▶ **What to work on**: Find every line in the records below that holds the word "create", and copy it out.

= = = = = = =

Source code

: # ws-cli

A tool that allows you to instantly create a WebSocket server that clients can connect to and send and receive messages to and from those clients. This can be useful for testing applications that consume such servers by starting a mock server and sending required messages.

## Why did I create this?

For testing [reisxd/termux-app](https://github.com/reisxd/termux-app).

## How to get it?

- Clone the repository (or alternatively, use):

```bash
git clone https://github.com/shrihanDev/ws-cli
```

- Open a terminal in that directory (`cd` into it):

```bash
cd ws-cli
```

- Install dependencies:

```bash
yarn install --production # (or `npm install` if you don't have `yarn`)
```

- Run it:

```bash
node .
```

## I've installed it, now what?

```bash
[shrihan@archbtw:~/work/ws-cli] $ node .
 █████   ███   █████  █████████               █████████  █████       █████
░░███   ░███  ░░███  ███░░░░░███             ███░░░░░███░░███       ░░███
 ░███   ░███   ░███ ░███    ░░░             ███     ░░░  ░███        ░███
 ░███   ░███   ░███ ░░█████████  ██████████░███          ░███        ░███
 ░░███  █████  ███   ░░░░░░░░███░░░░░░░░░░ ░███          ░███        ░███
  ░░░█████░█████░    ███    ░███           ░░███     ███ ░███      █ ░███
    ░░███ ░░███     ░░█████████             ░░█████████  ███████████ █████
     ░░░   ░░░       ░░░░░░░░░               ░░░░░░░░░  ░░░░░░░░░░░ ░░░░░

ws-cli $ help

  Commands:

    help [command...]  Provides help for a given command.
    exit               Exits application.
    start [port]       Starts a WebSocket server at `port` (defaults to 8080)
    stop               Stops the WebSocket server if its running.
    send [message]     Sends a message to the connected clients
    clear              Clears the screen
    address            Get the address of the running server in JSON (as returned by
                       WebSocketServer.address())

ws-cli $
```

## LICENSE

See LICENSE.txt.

= = = = = = =

▶ **Task solution**:
A tool that allows you to instantly create a WebSocket server that clients can connect to and send and receive messages to and from those clients. This can be useful for testing applications that consume such servers by starting a mock server and sending required messages.
## Why did I create this?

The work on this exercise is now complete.